The line in the middle is Dirac's prediction of what the average of the various individual measurements will look like after correction, the green lines are all the individual after-correction responses in the various measurement positions.


----------



## hifikid80 (May 30, 2016)

what would be my response curve if i measure it with REW? would it be closer to line in the middle ?


----------



## JohnM (Apr 11, 2006)

No, it would look like one of the green lines. Correction systems like Dirac, Audyssey or equalisers like those from miniDSP or Behringer cannot alter the seat-to-seat variation between measurements. When multiple measurements are made in Dirac it generates corrections that help on average, which means the corrections won't be an exact match for any individual location. If you measure at a single position and ask Dirac to correct only that, you will get something more like the yellow line. But if you move the mic and measure again at the new position you will get a different result.


----------



## KelvinS1965 (Feb 6, 2011)

I own a MiniDSP DDRC-88A Dirac live device. I have made Dirac calibrations using just a single point position for the microphone, then afterwards taken a measurement in REW. I found the two charts almost identical. However it is nigh on impossible to do the full 9 point Dirac calibration and then repeat the exact same 9 points when measuring in REW to compare as in the OP's example.

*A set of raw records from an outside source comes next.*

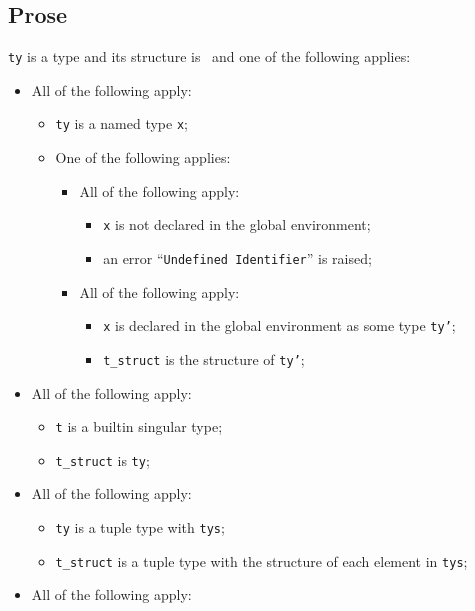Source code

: \documentclass{book}
\begin{document}
    \subsection{Prose}
    \texttt{ty} is a type and its structure is \tstruct\ and one of the following
    applies:
    \begin{itemize}
    \item All of the following apply:
      \begin{itemize}
      \item \texttt{ty} is a named type \texttt{x};
      \item One of the following applies:
        \begin{itemize}
        \item All of the following apply:
          \begin{itemize}
          \item \texttt{x} is not declared in the global environment;
          \item an error ``\texttt{Undefined Identifier}'' is raised;
          \end{itemize}
        \item All of the following apply:
          \begin{itemize}
          \item \texttt{x} is declared in the global environment as some type \texttt{ty'};
          \item \texttt{t\_struct} is the structure of \texttt{ty'};
          \end{itemize}
       \end{itemize}
      \end{itemize}
    \item All of the following apply:
      \begin{itemize}
      \item \texttt{t} is a builtin singular type;
      \item \texttt{t\_struct} is \texttt{ty};
      \end{itemize}
    \item All of the following apply:
      \begin{itemize}
      \item \texttt{ty} is a tuple type with \texttt{tys};
      \item \texttt{t\_struct} is a tuple type with the structure of each element in \texttt{tys};
      \end{itemize}
    \item All of the following apply:

\end{itemize}
\end{document}
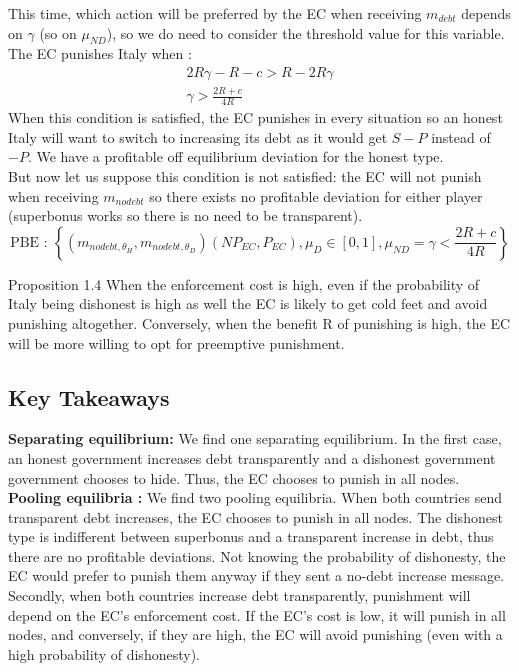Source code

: \documentclass{article}
\begin{document}
This time, which action will be preferred by the EC when receiving $m_{debt}$ depends on $\gamma$ (so on $\mu_{ND}$), so we do need to consider the threshold value for this variable. The EC punishes Italy when : 
\begin{equation}
\begin{aligned}
    2R\gamma-R-c>R-2R\gamma\\
    \gamma >\frac{2R+c}{4R}
\end{aligned}
\end{equation}
When this condition is satisfied, the EC punishes in every situation so an honest Italy will want to switch to increasing its debt as it would get $S-P$ instead of $-P$. We have a profitable off equilibrium deviation for the honest type. \\
But now let us suppose this condition is not satisfied: the EC will not punish when receiving $m_{nodebt}$ so there exists no profitable deviation for either player (superbonus works so there is no need to be transparent).
\begin{equation}
    \text{PBE : } \left\{(m_{nodebt,\theta_H}, m_{nodebt,\theta_D})(NP_{EC},P_{EC}),\mu_D\in
[0,1],\mu_{ND}=\gamma<\frac{2R+c}{4R} \right\}
\end{equation}
\begin{simplebox}{Proposition 1.4}
    When the enforcement cost is high, even if the probability of Italy being dishonest is high as well the EC is likely to get cold feet and avoid punishing altogether. Conversely, when the benefit R of punishing is high, the EC will be more willing to opt for preemptive punishment. 
\end{simplebox}

\subsection{Key Takeaways}

\textbf{Separating equilibrium:}
We find one separating equilibrium. In the first case, an honest government increases debt transparently and a dishonest government government chooses to hide. Thus, the EC chooses to punish in all nodes. \\

\textbf{Pooling equilibria :}
We find two pooling equilibria. 
When both countries send transparent debt increases, the EC chooses to punish in all nodes. The dishonest type is indifferent between superbonus and a transparent increase in debt, thus there are no profitable deviations. Not knowing the probability of dishonesty, the EC would prefer to punish them anyway if they sent a no-debt increase message. Secondly, when both countries increase debt transparently, punishment will depend on the EC's enforcement cost. If the EC's cost is low, it will punish in all nodes, and conversely, if they are high, the EC will avoid punishing (even with a high probability of dishonesty). \\
\end{document}
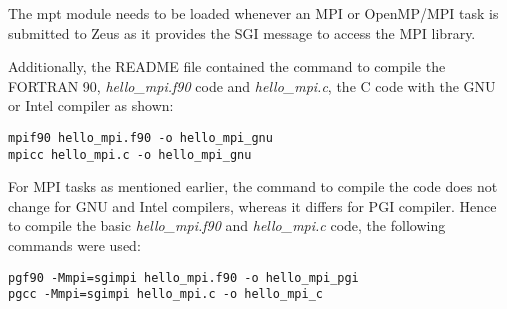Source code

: The mpt module needs to be loaded whenever an MPI or OpenMP/MPI task is submitted to Zeus as it provides the SGI message to access the MPI library.

Additionally, the README file contained the command to compile the FORTRAN 90, \emph{hello\_mpi.f90} code and \emph{hello\_mpi.c}, the C code with the 
GNU or Intel compiler as shown:

\begin{tcolorbox}
\begin{Verbatim}[fontsize=\scriptsize]
mpif90 hello_mpi.f90 -o hello_mpi_gnu
mpicc hello_mpi.c -o hello_mpi_gnu
\end{Verbatim}
\end{tcolorbox}

For MPI tasks as mentioned earlier, the command to compile the code does not change for GNU and Intel compilers, whereas it differs for PGI compiler.
Hence to compile the basic \emph{hello\_mpi.f90} and \emph{hello\_mpi.c} code, the following commands were used:

\begin{tcolorbox}
\begin{Verbatim}[fontsize=\scriptsize]
pgf90 -Mmpi=sgimpi hello_mpi.f90 -o hello_mpi_pgi
pgcc -Mmpi=sgimpi hello_mpi.c -o hello_mpi_c 
\end{Verbatim}
\end{tcolorbox}
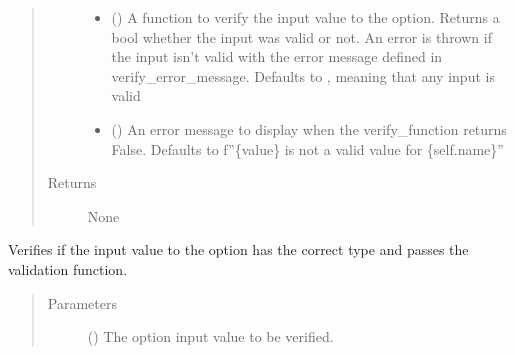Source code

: \documentclass[a4paper,10pt,english]{sphinxmanual}
\begin{document}
\begin{fulllineitems}
\begin{fulllineitems}
\begin{quote}
\begin{description}
\begin{itemize}
\item {}
\sphinxAtStartPar
{} (\sphinxstyleliteralemphasis{\sphinxupquote{{[}}}\sphinxstyleliteralemphasis{\sphinxupquote{{[}}}\sphinxstyleliteralemphasis{\sphinxupquote{{]}}}\sphinxstyleliteralemphasis{\sphinxupquote{, }}\sphinxstyleliteralemphasis{\sphinxupquote{{]}}}) \textendash{} A function to verify the input value to the option. Returns a bool
whether the input was valid or not. An error is thrown if the input isn’t valid with the error message
defined in verify\_error\_message. Defaults to , meaning that any input is valid

\item {}
\sphinxAtStartPar
{} (\sphinxstyleliteralemphasis{\sphinxupquote{{[}}}\sphinxstyleliteralemphasis{\sphinxupquote{{]}}}) \textendash{} An error message to display when the verify\_function returns False.
Defaults to f”\{value\} is not a valid value for \{self.name\}”

\end{itemize}

\item[{Returns}] \leavevmode
\sphinxAtStartPar
None

\end{description}\end{quote}

\end{fulllineitems}


\begin{fulllineitems}
\label{\detokenize{fagus.utils:fagus.utils.FagusOption.verify}}
\pysigstartsignatures
{}
\pysigstopsignatures
\sphinxAtStartPar
Verifies if the input value to the option has the correct type and passes the validation function.
\begin{quote}\begin{description}
\item[{Parameters}] \leavevmode
\sphinxAtStartPar
{} () \textendash{} The option input value to be verified.


\end{description}
\end{quote}
\end{fulllineitems}
\end{fulllineitems}
\end{document}
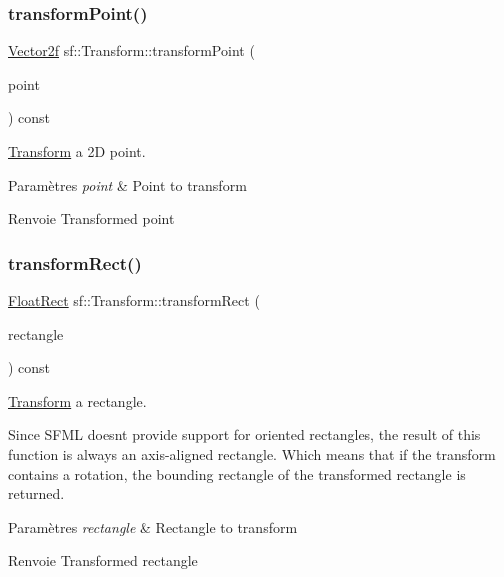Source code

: \subsubsection{\texorpdfstring{transform\+Point()}{transformPoint()}\hspace{0.1cm}{\footnotesize\ttfamily [2/2]}}
{\footnotesize\ttfamily \hyperlink{classsf_1_1Vector2}{Vector2f} sf\+::\+Transform\+::transform\+Point (\begin{DoxyParamCaption}\item[{const \hyperlink{classsf_1_1Vector2}{Vector2f} \&}]{point }\end{DoxyParamCaption}) const}



\hyperlink{classsf_1_1Transform}{Transform} a 2D point. 


\begin{DoxyParams}{Paramètres}
{\em point} & Point to transform\\
\hline
\end{DoxyParams}
\begin{DoxyReturn}{Renvoie}
Transformed point 
\end{DoxyReturn}
\mbox{\label{classsf_1_1Transform_a3824a20505d81a94bc22be1ffee57d3d}} 
\subsubsection{\texorpdfstring{transform\+Rect()}{transformRect()}}
{\footnotesize\ttfamily \hyperlink{classsf_1_1Rect}{Float\+Rect} sf\+::\+Transform\+::transform\+Rect (\begin{DoxyParamCaption}\item[{const \hyperlink{classsf_1_1Rect}{Float\+Rect} \&}]{rectangle }\end{DoxyParamCaption}) const}



\hyperlink{classsf_1_1Transform}{Transform} a rectangle. 

Since S\+F\+ML doesn\textquotesingle{}t provide support for oriented rectangles, the result of this function is always an axis-\/aligned rectangle. Which means that if the transform contains a rotation, the bounding rectangle of the transformed rectangle is returned.


\begin{DoxyParams}{Paramètres}
{\em rectangle} & Rectangle to transform\\
\hline
\end{DoxyParams}
\begin{DoxyReturn}{Renvoie}
Transformed rectangle 
\end{DoxyReturn}
\mbox{\label{classsf_1_1Transform_ab54f6c8070cc05e2afcb3145fbf4395a}} 
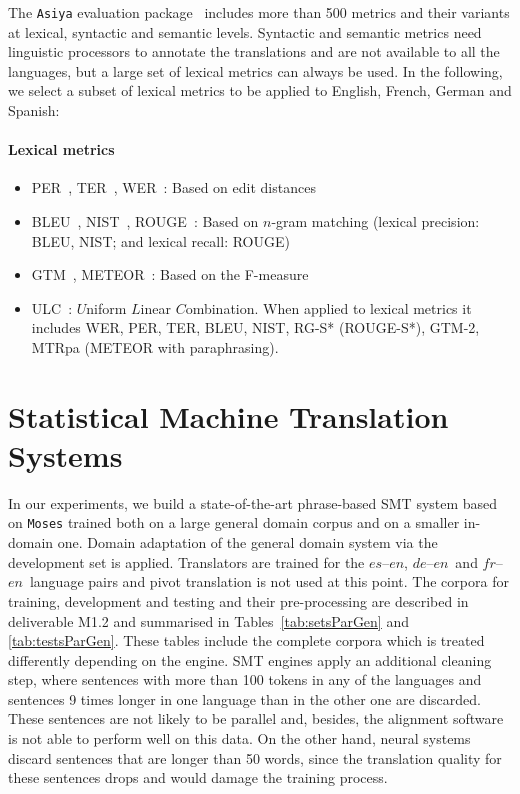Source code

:\documentclass[a4paper,11pt]{article}
\newcommand{\en}{$en$}
\newcommand{\es}{$es$}
\newcommand{\fr}{$fr$}
\newcommand{\de}{$de$}
\begin{document}
The {\tt Asiya} evaluation package~\cite{PBML_Asiya:2010, Gonzalez:2012} includes more than 500 metrics and their variants at lexical, syntactic and semantic levels. Syntactic and semantic metrics need linguistic processors to annotate the translations and are not available to all the languages, but a large set of lexical metrics can always be used. In the following, we select a subset of lexical metrics to be applied to English, French, German and Spanish:

\paragraph{Lexical metrics} 
\begin{itemize}
 \item PER~\cite{PER}, TER~\cite{TER}, WER~\cite{WER}: Based on edit distances
 \item BLEU~\cite{papineni2002}, NIST~\cite{NISTmetric}, ROUGE~\cite{ROUGE}: Based on $n$-gram matching (lexical precision: BLEU, NIST; and lexical recall: ROUGE)
 \item GTM~\cite{GTM}, METEOR~\cite{METEOR}: Based on the F-measure
 \item ULC~\cite{ULC}: $U$niform $L$inear $C$ombination. When applied to lexical metrics it includes WER, PER, TER, BLEU, NIST, 
 RG-S* (ROUGE-S*), GTM-2, MTRpa (METEOR with paraphrasing). 
\end{itemize}


\section{Statistical Machine Translation Systems}
\label{s:smt}

In our experiments, we build a state-of-the-art phrase-based SMT system based on {\tt Moses} \cite{moses:2007} trained both on a large general domain corpus and on a smaller in-domain one. Domain adaptation of the general domain system via the development set is applied. Translators are trained for the \es--\en, \de--\en\ and \fr--\en\ language pairs and pivot translation is not used at this point. 
The corpora for training, development and testing and their pre-processing are described in deliverable M1.2 and summarised in Tables~\ref{tab:setsParGen} and \ref{tab:testsParGen}. These tables include the complete corpora which is treated differently depending on the engine. SMT engines apply an additional cleaning step, where sentences with more than 100 tokens in any of the languages and sentences 9 times longer in one language than in the other one are discarded. These sentences are not likely to be parallel and, besides, the alignment software is not able to perform well on this data. 
On the other hand, neural systems discard sentences that are longer than 50 words, since the translation quality for these sentences drops and would damage the training process.
\end{document}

Bottom line is that I find Dirac works very well, though like most room EQ it still benefits from optimisation afterwards using REW, particularly around the crossover region by fine tuning the target curves of the speakers and sub(s), plus tweaking the sub delay timing.


----------



## Flak (Nov 15, 2013)

Yes,

those nine curves are visible in the Full Dirac Live version only... you will notice that even if they are different they show a general behaviour (before and after) that is corrected by Dirac in accordance with the user defined target (the orange line) in order to obtain the desired tonal balance:

BEFORE









AFTER









:smile: Flavio


----------